BERLIN (Reuters) - A debate over whether to ban Muslim girls under 14 from wearing headscarves in public, prompted by a similar proposal in Austria, has divided Germany’s governing conservatives.
Chancellor Angela Merkel, already struggling to paper over cracks in her month-old coalition cabinet, is unlikely to welcome a call for action from members of her own camp that exposes the country’s uneasy attempts to integrate its 4 million Muslims.
That process has taken on added complexity following the influx of over one million mostly Middle Eastern and North African migrants in 2015 and 2016, and sharp election gains for the far-right, anti-immigrant Alternative for Germany (AfD) party.

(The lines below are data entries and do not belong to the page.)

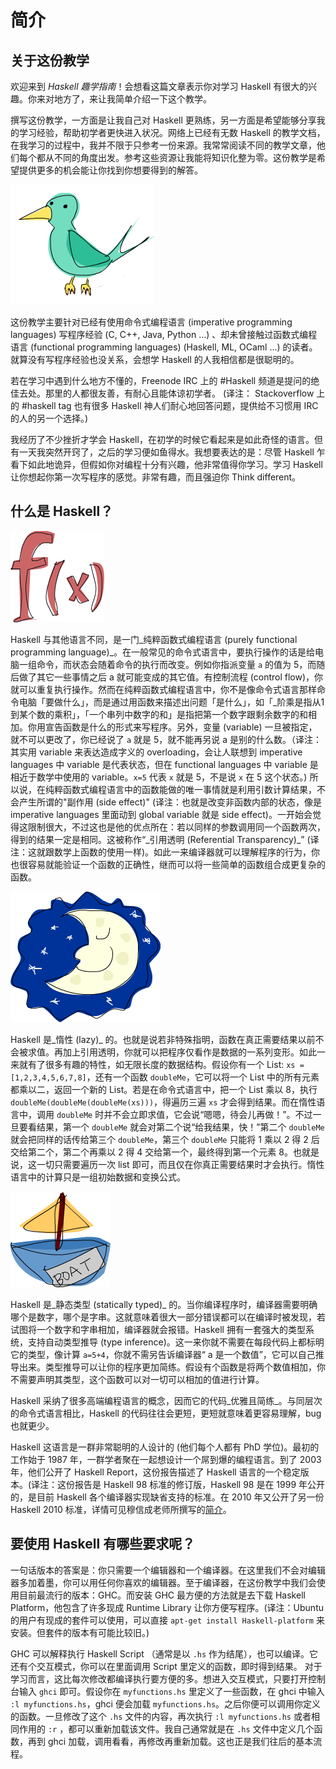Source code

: # 简介

## 关于这份教学

欢迎来到 _Haskell 趣学指南_！会想看这篇文章表示你对学习 Haskell 有很大的兴趣。你来对地方了，来让我简单介绍一下这个教学。

撰写这份教学，一方面是让我自己对 Haskell 更熟练，另一方面是希望能够分享我的学习经验，帮助初学者更快进入状况。网络上已经有无数 Haskell 的教学文档，在我学习的过程中，我并不限于只参考一份来源。我常常阅读不同的教学文章，他们每个都从不同的角度出发。参考这些资源让我能将知识化整为零。这份教学是希望提供更多的机会能让你找到你想要得到的解答。

![](img/bird.png)

这份教学主要针对已经有使用命令式编程语言 \(imperative programming languages\) 写程序经验 \(C, C++, Java, Python …\) 、却未曾接触过函数式编程语言 \(functional programming languages\) \(Haskell, ML, OCaml …\) 的读者。就算没有写程序经验也没关系，会想学 Haskell 的人我相信都是很聪明的。

若在学习中遇到什么地方不懂的，Freenode IRC 上的 \#Haskell 频道是提问的绝佳去处。那里的人都很友善，有耐心且能体谅初学者。 \(译注： Stackoverflow 上的 \#haskell tag 也有很多 Haskell 神人们耐心地回答问题，提供给不习惯用 IRC 的人的另一个选择。\)

我经历了不少挫折才学会 Haskell，在初学的时候它看起来是如此奇怪的语言。但有一天我突然开窍了，之后的学习便如鱼得水。我想要表达的是：尽管 Haskell 乍看下如此地诡异，但假如你对编程十分有兴趣，他非常值得你学习。学习 Haskell 让你想起你第一次写程序的感觉。非常有趣，而且强迫你 Think different。

## 什么是 Haskell？

![](img/fx.png)

Haskell 与其他语言不同，是一门_纯粹函数式编程语言 \(purely functional programming language\)_。在一般常见的命令式语言中，要执行操作的话是给电脑一组命令，而状态会随着命令的执行而改变。例如你指派变量 `a` 的值为 5，而随后做了其它一些事情之后 a 就可能变成的其它值。有控制流程 \(control flow\)，你就可以重复执行操作。然而在纯粹函数式编程语言中，你不是像命令式语言那样命令电脑「要做什么」，而是通过用函数来描述出问题「是什么」，如「_阶乘是指从1到某个数的乘积」，「一个串列中数字的和」是指把第一个数字跟剩余数字的和相加。你用宣告函数是什么的形式来写程序。另外，变量 \(variable\) 一旦被指定，就不可以更改了，你已经说了 `a` 就是 5，就不能再另说 a 是别的什么数。（译注：其实用 variable 来表达造成字义的 overloading，会让人联想到 imperative languages 中 variable 是代表状态，但在 functional languages 中 variable 是相近于数学中使用的 variable。`x=5` 代表 `x` 就是 5，不是说 `x` 在 5 这个状态。\) 所以说，在纯粹函数式编程语言中的函数能做的唯一事情就是利用引数计算结果，不会产生所谓的"副作用 \(side effect\)" \(译注：也就是改变非函数内部的状态，像是 imperative languages 里面动到 global variable 就是 side effect\)。一开始会觉得这限制很大，不过这也是他的优点所在：若以同样的参数调用同一个函数两次，得到的结果一定是相同。这被称作“_引用透明 \(Referential Transparency\)\_” \(译注：这就跟数学上函数的使用一样\)。如此一来编译器就可以理解程序的行为，你也很容易就能验证一个函数的正确性，继而可以将一些简单的函数组合成更复杂的函数。

![](img/lazy.png)

Haskell 是_惰性 \(lazy\)_ 的。也就是说若非特殊指明，函数在真正需要结果以前不会被求值。再加上引用透明，你就可以把程序仅看作是数据的一系列变形。如此一来就有了很多有趣的特性，如无限长度的数据结构。假设你有一个 List: `xs = [1,2,3,4,5,6,7,8]`，还有一个函数 `doubleMe`，它可以将一个 List 中的所有元素都乘以二，返回一个新的 List。若是在命令式语言中，把一个 List 乘以 8，执行 `doubleMe(doubleMe(doubleMe(xs)))`，得遍历三遍 `xs` 才会得到结果。而在惰性语言中，调用 `doubleMe` 时并不会立即求值，它会说“嗯嗯，待会儿再做！”。不过一旦要看结果，第一个 `doubleMe` 就会对第二个说“给我结果，快！”第二个 `doubleMe` 就会把同样的话传给第三个 `doubleMe`，第三个 `doubleMe` 只能将 1 乘以 2 得 2 后交给第二个，第二个再乘以 2 得 4 交给第一个，最终得到第一个元素 8。也就是说，这一切只需要遍历一次 list 即可，而且仅在你真正需要结果时才会执行。惰性语言中的计算只是一组初始数据和变换公式。

![](img/boat.png)

Haskell 是_静态类型 \(statically typed\)_ 的。当你编译程序时，编译器需要明确哪个是数字，哪个是字串。这就意味着很大一部分错误都可以在编译时被发现，若试图将一个数字和字串相加，编译器就会报错。Haskell 拥有一套强大的类型系统，支持自动类型推导 \(type inference\)。这一来你就不需要在每段代码上都标明它的类型，像计算 `a=5+4`，你就不需另告诉编译器“ a 是一个数值”，它可以自己推导出来。类型推导可以让你的程序更加简练。假设有个函数是将两个数值相加，你不需要声明其类型，这个函数可以对一切可以相加的值进行计算。

Haskell 采纳了很多高端编程语言的概念，因而它的代码_优雅且简练_。与同层次的命令式语言相比，Haskell 的代码往往会更短，更短就意味着更容易理解，bug 也就更少。

Haskell 这语言是一群非常聪明的人设计的 \(他们每个人都有 PhD 学位\)。最初的工作始于 1987 年，一群学者聚在一起想设计一个屌到爆的编程语言。到了 2003 年，他们公开了 Haskell Report，这份报告描述了 Haskell 语言的一个稳定版本。\(译注：这份报告是 Haskell 98 标准的修订版，Haskell 98 是在 1999 年公开的，是目前 Haskell 各个编译器实现缺省支持的标准。在 2010 年又公开了另一份 Haskell 2010 标准，详情可见穆信成老师所撰写的[简介](http://www.iis.sinica.edu.tw/~scm/ncs/2010/07/haskell-2010-report/)。

## 要使用 Haskell 有哪些要求呢？

一句话版本的答案是：你只需要一个编辑器和一个编译器。在这里我们不会对编辑器多加着墨，你可以用任何你喜欢的编辑器。至于编译器，在这份教学中我们会使用目前最流行的版本：GHC。而安装 GHC 最方便的方法就是去下载 Haskell Platform，他包含了许多现成 Runtime Library 让你方便写程序。\(译注：Ubuntu 的用户有现成的套件可以使用，可以直接 `apt-get install Haskell-platform` 来安装。但套件的版本有可能比较旧。\)

GHC 可以解释执行 Haskell Script （通常是以 `.hs` 作为结尾），也可以编译。它还有个交互模式，你可以在里面调用 Script 里定义的函数，即时得到结果。 对于学习而言，这比每次修改都编译执行要方便的多。想进入交互模式，只要打开控制台输入 `ghci` 即可。假设你在 `myfunctions.hs` 里定义了一些函数，在 ghci 中输入 `:l myfunctions.hs`，ghci 便会加载 `myfunctions.hs`。之后你便可以调用你定义的函数。一旦修改了这个 `.hs` 文件的内容，再次执行 `:l myfunctions.hs` 或者相同作用的 `:r` ，都可以重新加载该文件。我自己通常就是在 `.hs` 文件中定义几个函数，再到 ghci 加载，调用看看，再修改再重新加载。这也正是我们往后的基本流程。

Germany’s parliament already passed a law last year preventing civil servants, judges and soldiers from wearing full-face veils at work.
Interior Minister Horst Seehofer, a member of the Bavarian CSU conservative party, and Farm Minister Julia Kloeckner, from Merkel’s more moderate Christian Democrats (CDU), said they now backed a headscarf ban for schoolgirls.
Kloeckner argued it was needed to prevent children from growing up with “crude gender stereotypes”.
But other conservatives, including integration commissioner Annette Widmann-Mauz, on Tuesday said such a ban would create constitutional problems and challenge parental rights.
Seehofer, whose Bavarian CSU bled support to the AfD in the September national election, aims to woo back those voters before a regional Bavarian ballot in October, in part by taking a more hardline stance on security and immigration.
He drew a firm rebuke from Merkel last month after saying Islam did not belong to Germany.
Germany’s centre-left Social Democrats (SPD), junior partners in Merkel’s squabbling coalition, generally oppose a ban on headscarves.
Ibrahim Yetim, the party’s expert on integration, called it “half-baked” in comments to the German Catholic News Agency on Monday.
Austria, where conservative Chancellor Sebastian Kurz has forged a coalition with the far-right Freedom Party (FPO), announced plans for a headscarf ban in primary schools and kindergartens on April 4 to combat what the government sees as a threat to Austrian mainstream culture.